There’s a universal lie that technical people believe across the board. I’m certainly not immune to it — I spread the lie myself multiple times a week. If you’re reading this, there’s a great chance that you have too.
It goes something like this: “After this next sprint ends, then we’re going to pay off all of our technical debt and start doing everything the right way.”
It doesn’t matter where the company is in its technical journey. Perhaps it can’t keep its first computer online because the power to the building keeps flickering, or maybe it has to support customers using an older technology that they wish they could deprecate. It’s almost irrelevant! The company aspires to its idealized technology stack and is convinced that it’s a technical form of Godot. If the team just waits a little bit longer, surely that promised land will arrive.
If you sit down and chat with people about it, they talk sense. Of course they don’t really believe they’re going to convert the mainframe to serverless by the end of the year. Of course they aren’t going to upgrade their framework through six full versions in one fell swoop. Of course they understand that these cloud migrations take time.
But despite what they say, they absolutely buy like this.
Trying to save on AWS while believing the lie
In the days before AWS Savings Plans were announced, convincing The Duckbill Group’s customers to buy Reserved Instances was a colossal chore. “We can’t — we’re on c4 instances but we’re going to upgrade to c5 in a few months.” A quick check showed that the c5 migration had been “a quarter away” for a year or better.

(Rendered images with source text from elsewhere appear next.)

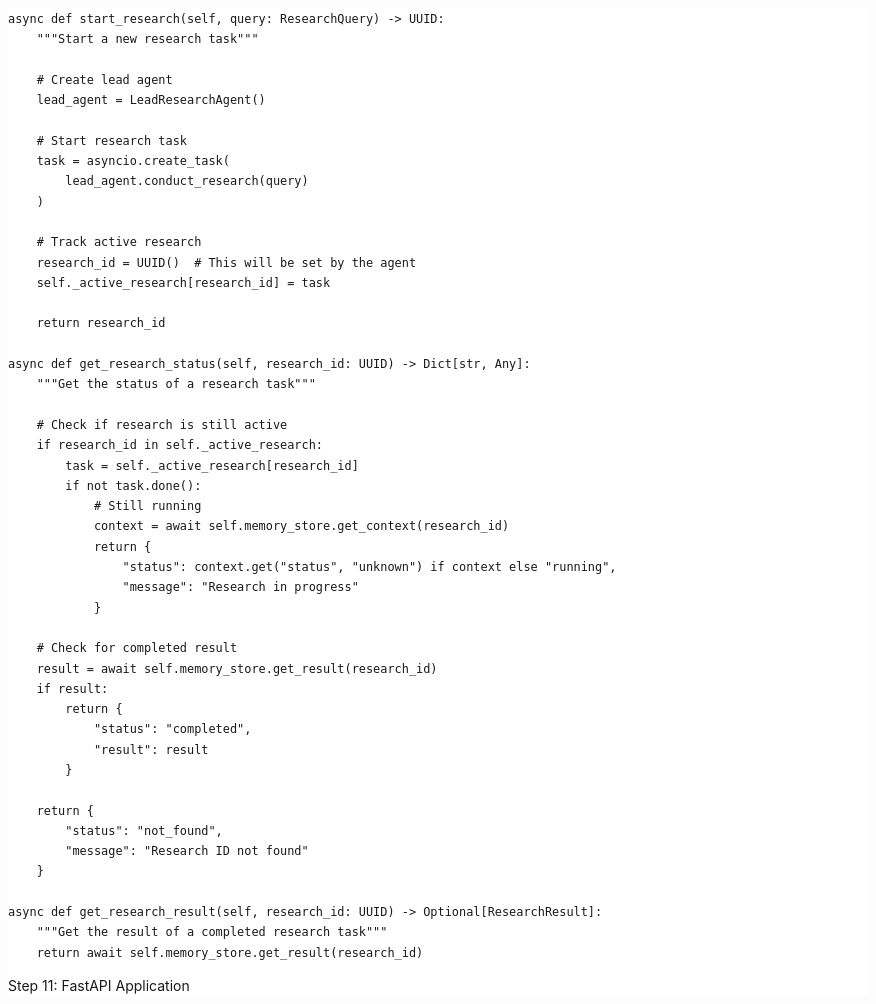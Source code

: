     async def start_research(self, query: ResearchQuery) -> UUID:
        """Start a new research task"""
        
        # Create lead agent
        lead_agent = LeadResearchAgent()
        
        # Start research task
        task = asyncio.create_task(
            lead_agent.conduct_research(query)
        )
        
        # Track active research
        research_id = UUID()  # This will be set by the agent
        self._active_research[research_id] = task
        
        return research_id
        
    async def get_research_status(self, research_id: UUID) -> Dict[str, Any]:
        """Get the status of a research task"""
        
        # Check if research is still active
        if research_id in self._active_research:
            task = self._active_research[research_id]
            if not task.done():
                # Still running
                context = await self.memory_store.get_context(research_id)
                return {
                    "status": context.get("status", "unknown") if context else "running",
                    "message": "Research in progress"
                }
                
        # Check for completed result
        result = await self.memory_store.get_result(research_id)
        if result:
            return {
                "status": "completed",
                "result": result
            }
            
        return {
            "status": "not_found",
            "message": "Research ID not found"
        }
        
    async def get_research_result(self, research_id: UUID) -> Optional[ResearchResult]:
        """Get the result of a completed research task"""
        return await self.memory_store.get_result(research_id)
Step 11: FastAPI Application
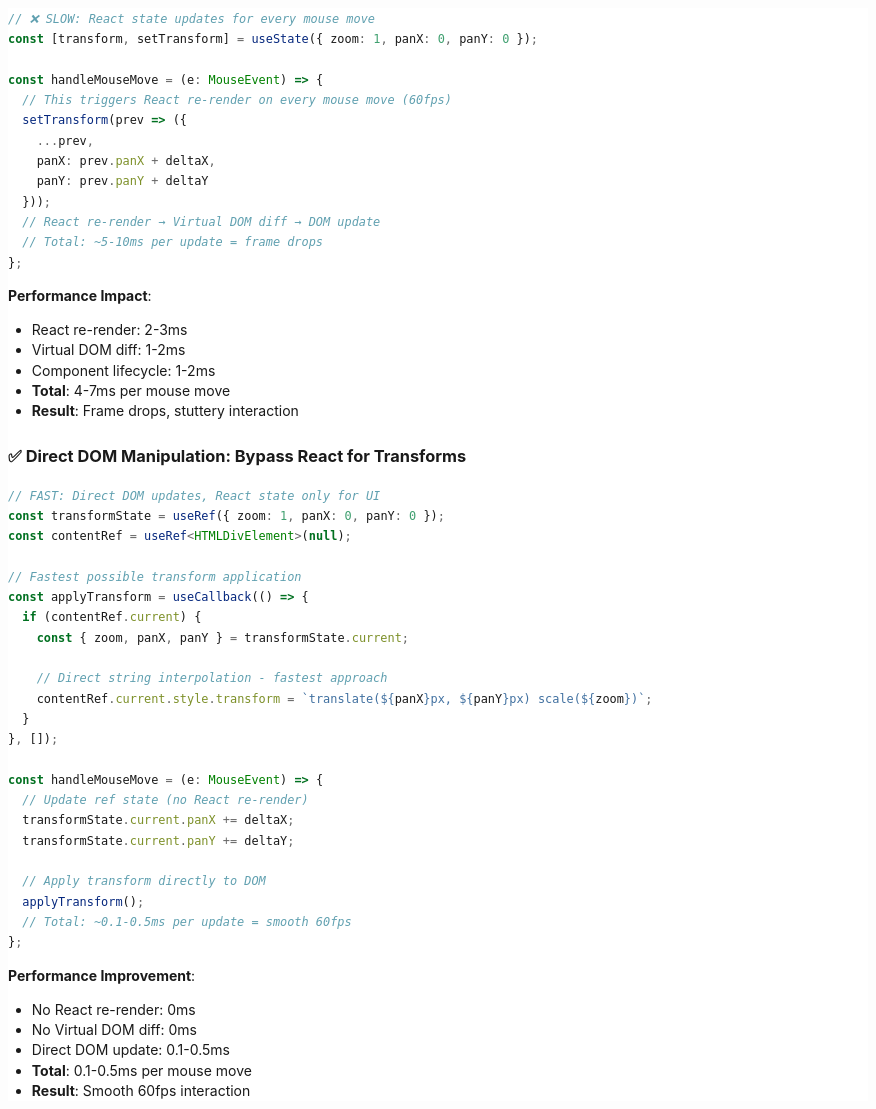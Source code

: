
 ```typescript
// ❌ SLOW: React state updates for every mouse move
const [transform, setTransform] = useState({ zoom: 1, panX: 0, panY: 0 });

const handleMouseMove = (e: MouseEvent) => {
  // This triggers React re-render on every mouse move (60fps)
  setTransform(prev => ({
    ...prev,
    panX: prev.panX + deltaX,
    panY: prev.panY + deltaY
  }));
  // React re-render → Virtual DOM diff → DOM update
  // Total: ~5-10ms per update = frame drops
};
```

**Performance Impact**:
- React re-render: 2-3ms
- Virtual DOM diff: 1-2ms  
- Component lifecycle: 1-2ms
- **Total**: 4-7ms per mouse move
- **Result**: Frame drops, stuttery interaction

### ✅ Direct DOM Manipulation: Bypass React for Transforms

```typescript
// FAST: Direct DOM updates, React state only for UI
const transformState = useRef({ zoom: 1, panX: 0, panY: 0 });
const contentRef = useRef<HTMLDivElement>(null);

// Fastest possible transform application
const applyTransform = useCallback(() => {
  if (contentRef.current) {
    const { zoom, panX, panY } = transformState.current;
    
    // Direct string interpolation - fastest approach
    contentRef.current.style.transform = `translate(${panX}px, ${panY}px) scale(${zoom})`;
  }
}, []);

const handleMouseMove = (e: MouseEvent) => {
  // Update ref state (no React re-render)
  transformState.current.panX += deltaX;
  transformState.current.panY += deltaY;
  
  // Apply transform directly to DOM
  applyTransform();
  // Total: ~0.1-0.5ms per update = smooth 60fps
};
```

**Performance Improvement**:
- No React re-render: 0ms
- No Virtual DOM diff: 0ms
- Direct DOM update: 0.1-0.5ms
- **Total**: 0.1-0.5ms per mouse move
- **Result**: Smooth 60fps interaction
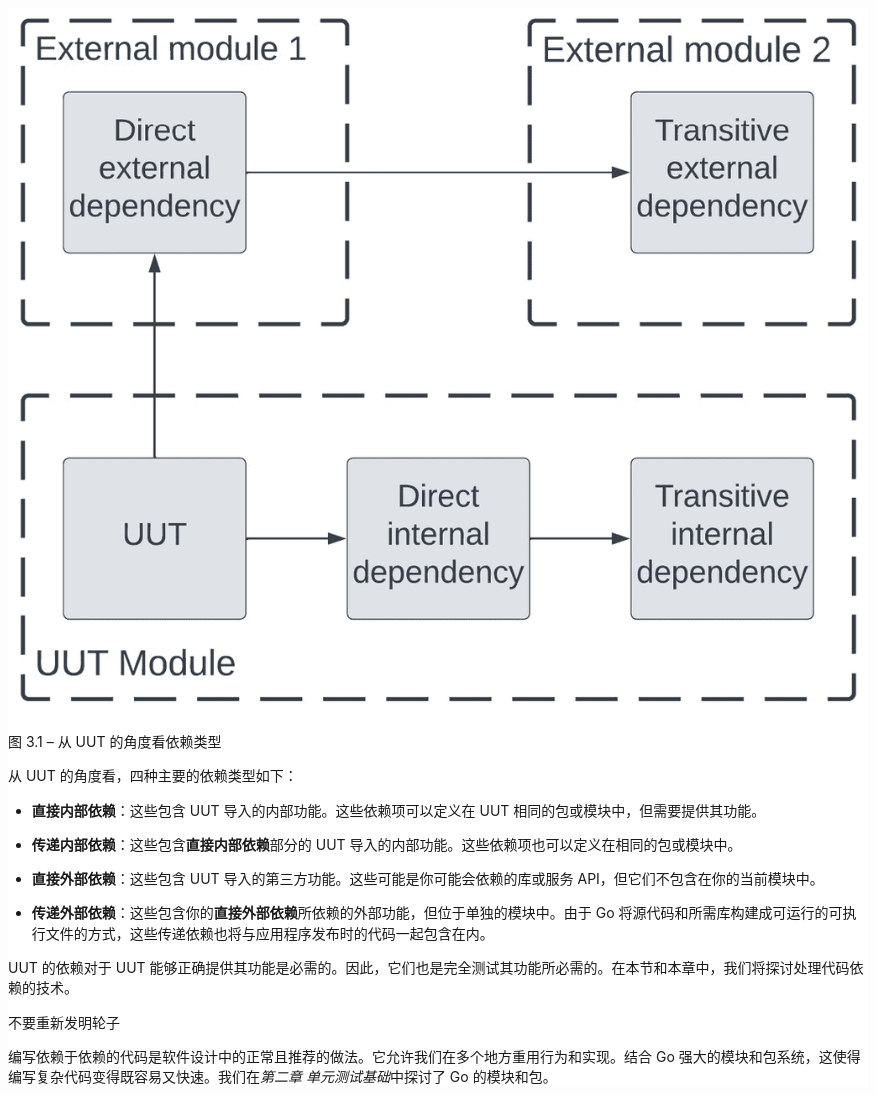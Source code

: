 ![图 3.1 – 从 UUT 的角度看依赖类型](img/Figure_3.1_B18371.jpg)

图 3.1 – 从 UUT 的角度看依赖类型

从 UUT 的角度看，四种主要的依赖类型如下：

+   **直接内部依赖**：这些包含 UUT 导入的内部功能。这些依赖项可以定义在 UUT 相同的包或模块中，但需要提供其功能。

+   **传递内部依赖**：这些包含**直接内部依赖**部分的 UUT 导入的内部功能。这些依赖项也可以定义在相同的包或模块中。

+   **直接外部依赖**：这些包含 UUT 导入的第三方功能。这些可能是你可能会依赖的库或服务 API，但它们不包含在你的当前模块中。

+   **传递外部依赖**：这些包含你的**直接外部依赖**所依赖的外部功能，但位于单独的模块中。由于 Go 将源代码和所需库构建成可运行的可执行文件的方式，这些传递依赖也将与应用程序发布时的代码一起包含在内。

UUT 的依赖对于 UUT 能够正确提供其功能是必需的。因此，它们也是完全测试其功能所必需的。在本节和本章中，我们将探讨处理代码依赖的技术。

不要重新发明轮子

编写依赖于依赖的代码是软件设计中的正常且推荐的做法。它允许我们在多个地方重用行为和实现。结合 Go 强大的模块和包系统，这使得编写复杂代码变得既容易又快速。我们在*第二章* *单元测试基础*中探讨了 Go 的模块和包。

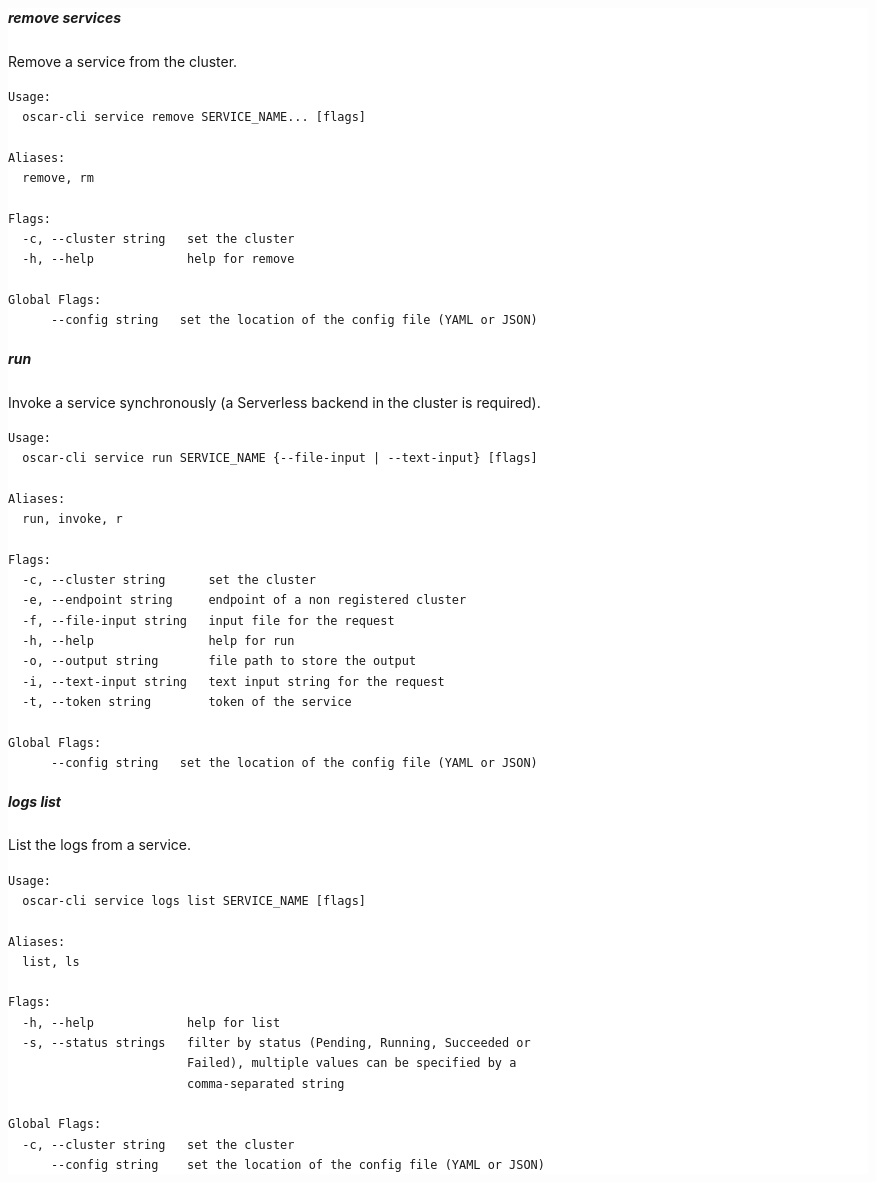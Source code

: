 ##### remove services

Remove a service from the cluster.

```
Usage:
  oscar-cli service remove SERVICE_NAME... [flags]

Aliases:
  remove, rm

Flags:
  -c, --cluster string   set the cluster
  -h, --help             help for remove

Global Flags:
      --config string   set the location of the config file (YAML or JSON)
```

##### run

Invoke a service synchronously (a Serverless backend in the cluster is required).

```
Usage:
  oscar-cli service run SERVICE_NAME {--file-input | --text-input} [flags]

Aliases:
  run, invoke, r

Flags:
  -c, --cluster string      set the cluster
  -e, --endpoint string     endpoint of a non registered cluster
  -f, --file-input string   input file for the request
  -h, --help                help for run
  -o, --output string       file path to store the output
  -i, --text-input string   text input string for the request
  -t, --token string        token of the service

Global Flags:
      --config string   set the location of the config file (YAML or JSON)
```

##### logs list

List the logs from a service.

```
Usage:
  oscar-cli service logs list SERVICE_NAME [flags]

Aliases:
  list, ls

Flags:
  -h, --help             help for list
  -s, --status strings   filter by status (Pending, Running, Succeeded or
                         Failed), multiple values can be specified by a
                         comma-separated string

Global Flags:
  -c, --cluster string   set the cluster
      --config string    set the location of the config file (YAML or JSON)
```
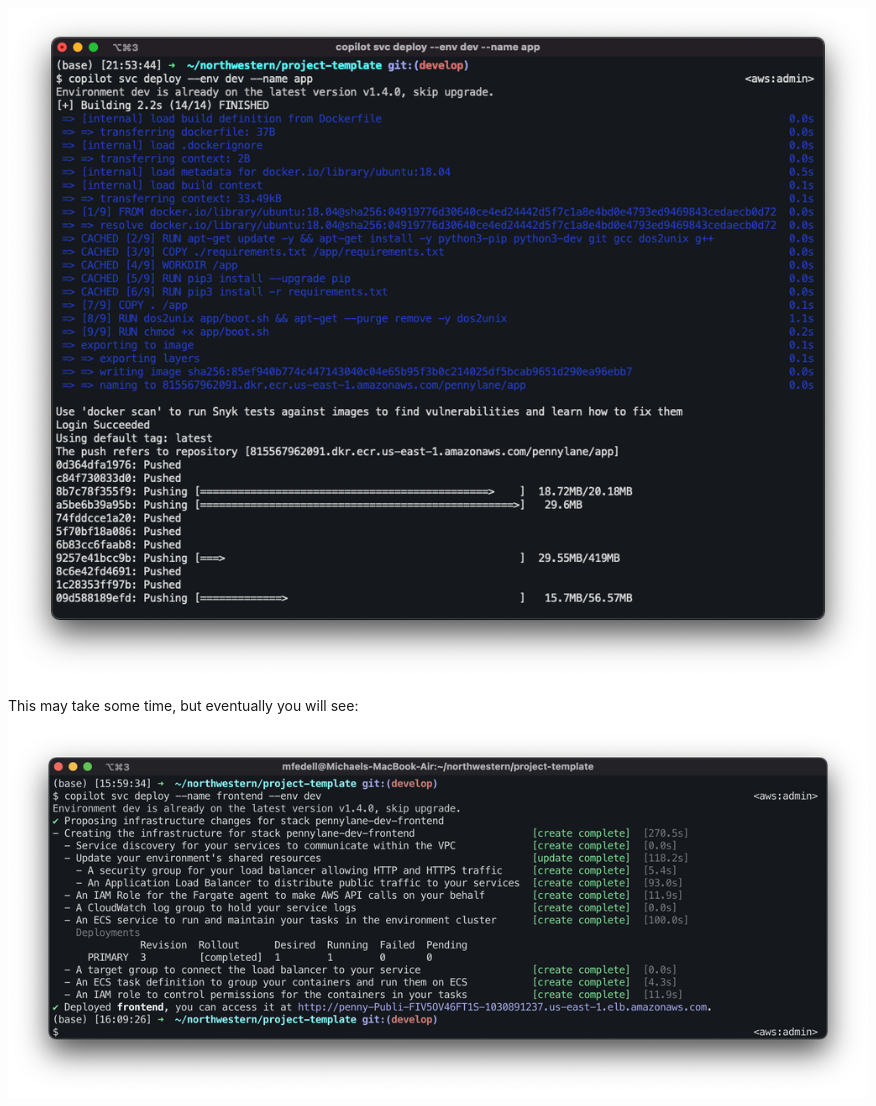 ![copilot svc deploy](images/copilot/copilot-svc-deploy.png)

This may take some time, but eventually you will see:

![Copilot Svc Deploy Success](images/copilot/copilot-svc-deploy-complete.png)
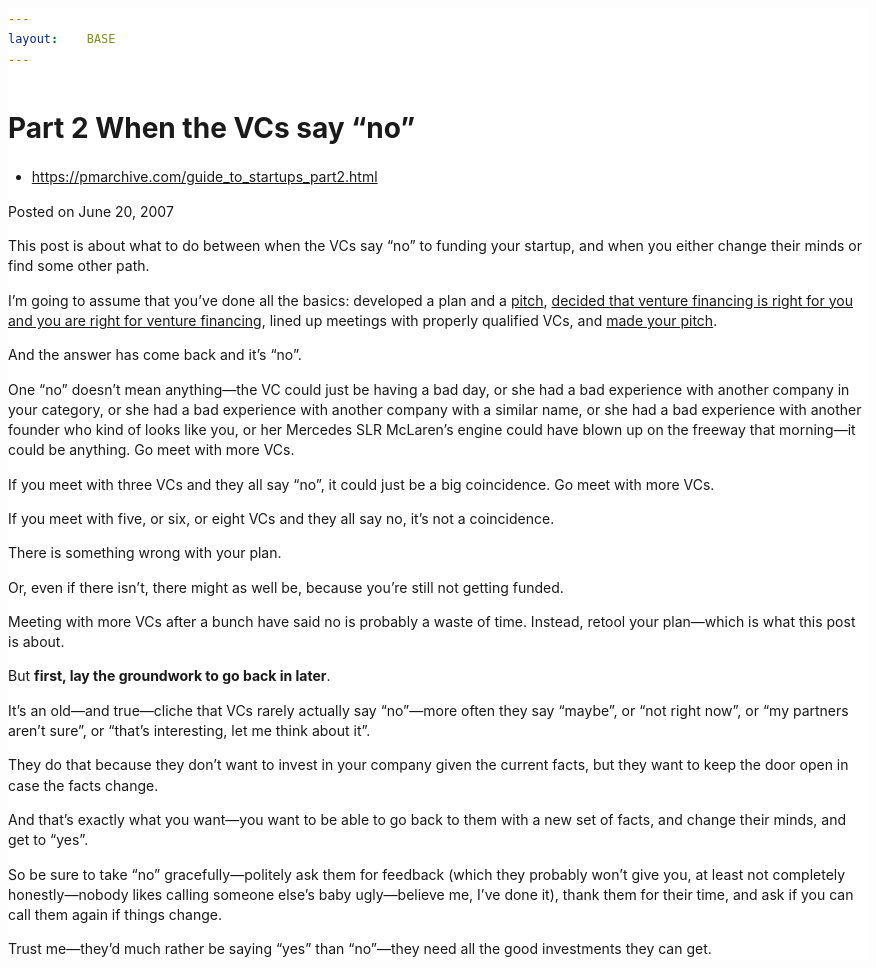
 ```yaml
---
layout:    BASE
---
```



Part 2 When the VCs say “no”
============================
 * <https://pmarchive.com/guide_to_startups_part2.html>

Posted on June 20, 2007

This post is about what to do between when the VCs say “no” to funding your startup, and when you either change their minds or find some other path.

I’m going to assume that you’ve done all the basics: developed a plan and a [pitch](http://www.feld.com/blog/archives/2004/06/the_torturous_w.html), [decided that venture financing is right for you and you are right for venture financing](http://web.archive.org/web/20100608100318/http://web.archive.org/web/20080229161752/http://blog.pmarca.com/2007/06/the_truth_about.html), lined up meetings with properly qualified VCs, and [made your pitch](http://web.archive.org/web/20100608100318/http://www.nj.com/business/ledger/index.ssf?/news/stories/0909thepitch.html).

And the answer has come back and it’s “no”.

One “no” doesn’t mean anything—the VC could just be having a bad day, or she had a bad experience with another company in your category, or she had a bad experience with another company with a similar name, or she had a bad experience with another founder who kind of looks like you, or her Mercedes SLR McLaren’s engine could have blown up on the freeway that morning—it could be anything. Go meet with more VCs.

If you meet with three VCs and they all say “no”, it could just be a big coincidence. Go meet with more VCs.

If you meet with five, or six, or eight VCs and they all say no, it’s not a coincidence.

There is something wrong with your plan.

Or, even if there isn’t, there might as well be, because you’re still not getting funded.

Meeting with more VCs after a bunch have said no is probably a waste of time. Instead, retool your plan—which is what this post is about.

But **first, lay the groundwork to go back in later**.

It’s an old—and true—cliche that VCs rarely actually say “no”—more often they say “maybe”, or “not right now”, or “my partners aren’t sure”, or “that’s interesting, let me think about it”.

They do that because they don’t want to invest in your company given the current facts, but they want to keep the door open in case the facts change.

And that’s exactly what you want—you want to be able to go back to them with a new set of facts, and change their minds, and get to “yes”.

So be sure to take “no” gracefully—politely ask them for feedback (which they probably won’t give you, at least not completely honestly—nobody likes calling someone else’s baby ugly—believe me, I’ve done it), thank them for their time, and ask if you can call them again if things change.

Trust me—they’d much rather be saying “yes” than “no”—they need all the good investments they can get.
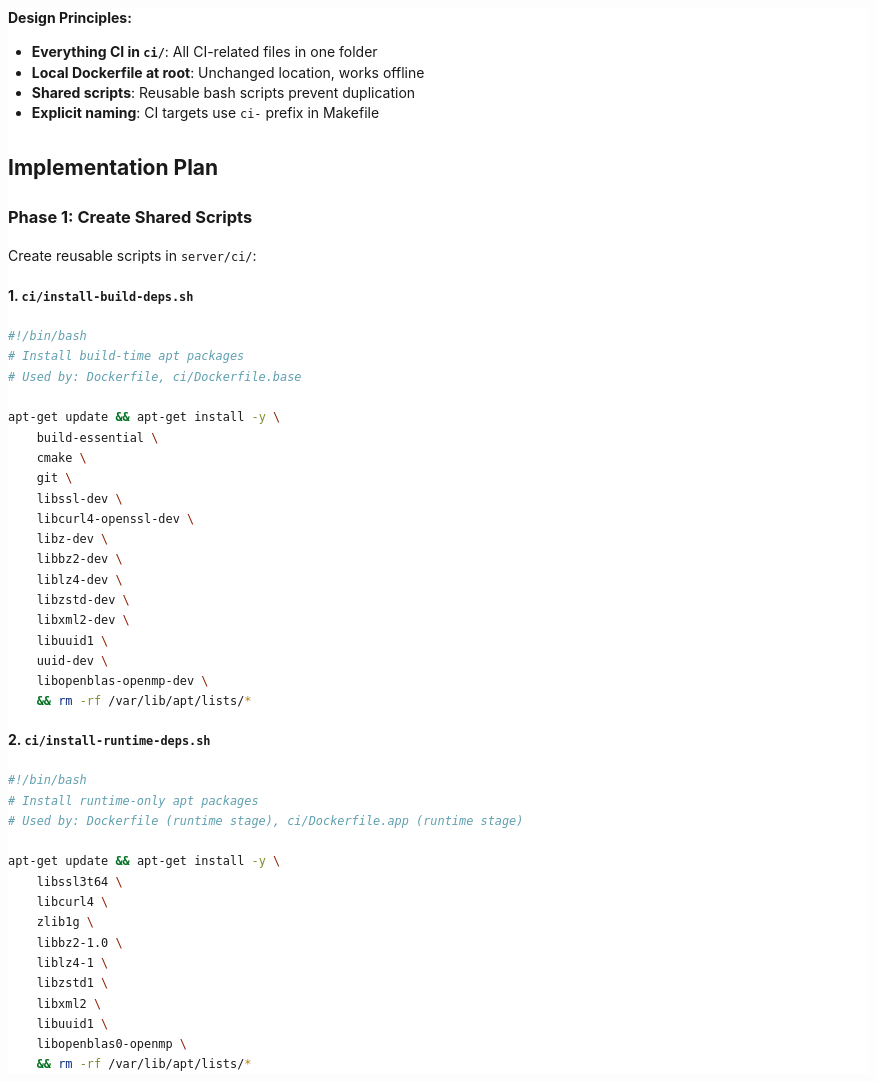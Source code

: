 **Design Principles:**
- **Everything CI in `ci/`**: All CI-related files in one folder
- **Local Dockerfile at root**: Unchanged location, works offline
- **Shared scripts**: Reusable bash scripts prevent duplication
- **Explicit naming**: CI targets use `ci-` prefix in Makefile

## Implementation Plan

### Phase 1: Create Shared Scripts

Create reusable scripts in `server/ci/`:

#### 1. `ci/install-build-deps.sh`
```bash
#!/bin/bash
# Install build-time apt packages
# Used by: Dockerfile, ci/Dockerfile.base

apt-get update && apt-get install -y \
    build-essential \
    cmake \
    git \
    libssl-dev \
    libcurl4-openssl-dev \
    libz-dev \
    libbz2-dev \
    liblz4-dev \
    libzstd-dev \
    libxml2-dev \
    libuuid1 \
    uuid-dev \
    libopenblas-openmp-dev \
    && rm -rf /var/lib/apt/lists/*
```

#### 2. `ci/install-runtime-deps.sh`
```bash
#!/bin/bash
# Install runtime-only apt packages
# Used by: Dockerfile (runtime stage), ci/Dockerfile.app (runtime stage)

apt-get update && apt-get install -y \
    libssl3t64 \
    libcurl4 \
    zlib1g \
    libbz2-1.0 \
    liblz4-1 \
    libzstd1 \
    libxml2 \
    libuuid1 \
    libopenblas0-openmp \
    && rm -rf /var/lib/apt/lists/*
```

We had to convince people that unless there was a concrete migration plan in place that was going to take effect within the next six months, it made sense to buy one-year reservations. At the time, it was something like eight months to break even. And as we all know, projects always slip.
How AWS still makes customers feel like they lose out
AWS could serve customers better by applying Savings Plans to Amazon RDS and other managed database services far too numerous to list. A lot of customers remember the bad old days of RDS unreliability, so they run their own databases on top of EC2 instances. Some of them would absolutely migrate those workloads to a managed offering now that their reputation has improved, except — you guessed it — they’d be leaving money on the table if they did. They’d be happier customers on RDS, AWS would be able to say nice things about the growth of its RDS services (particularly Aurora), and yet… here we are.
An incredibly foolish thing AWS did was centered in the scam world of Machine Learning®, because this is AWS we’re talking about here. It launched Amazon SageMaker Savings Plans, which are not part of the other Savings Plans offering.
As a result, once again we’re back in the Reserved Instance wild times: Folks doing machine learning on either SageMaker or EC2 aren’t going to be able to migrate to the other due to the economic constraint of abandoning a gargantuan amount of money if they go through with it, because AWS service teams are ineffective at talking to one another. Customers are left with a suboptimal architecture that doesn’t quite do what they want it to, and both customers and AWS remain dissatisfied with the result.
How AWS has made it easier to buy for the current and ideal states
One of the smartest things AWS has done is apply Savings Plans to all instances running in the customer’s environment. Suddenly, customers are able to migrate between instance families without feeling like they’re leaving large piles of money on the table, on a timetable that isn’t beholden to a reservation expiry period.
Another good move by AWS is extending Savings Plans still further to encompass both Fargate and Lambda compute options. If you migrate an EC2 workload to Lambda, you’re going to spend a lot less in virtually every scenario.
The actual economic impact of applying a Savings Plan to Lambda isn’t enough money to move the architectural decision needle. That’s OK, because saving money is (gasp!) not the point. Rather, the point is to ensure that your customer’s evolution isn’t being constrained by artificial payment constructs. As I’ve said before, cost and architecture are the same thing in cloud.
Solutions must work for customers’ current and aspirational tech
For those of us who aren’t AWS, there’s a valuable lesson in here. If you’re selling to companies who are on a technical journey of any kind, you need to tell two stories at once. You have to simultaneously pitch to both where they are today and the aspirational version of themselves they have in their head — which they may never get to. If your pitch only speaks to one of those stories, then you’re in trouble.
Customers who believe they’re on a path out of a data center and into rapidly becoming Netfix-only-better aren’t going to buy a product that only tells a story about their data center environment. Why would they? They’re going to be leaving Real Soon Now, so whatever they buy would go unused.
Conversely, if you sell something that only works in the aspirational version that is years-to-never away, then they’re not going to buy it “until next quarter.”
Anything you sell to technical buyers has to speak to both sides of their story. If it doesn’t, you’re going to struggle in the market — either with a product that’s perceived as having merely a long-tail offering for companies in decline or a product that’s ahead of its time.
The upshot
Regardless of whether you’re attempting to improve customers’ architecture or simply save them money, whatever you sell them absolutely can’t leave them feeling either ashamed for what they’re running today or thinking that they’re just that “one sprint away” from being beyond your ability to help them. Successful companies are increasingly the ones who can tell a story that speaks to both sides of the divide.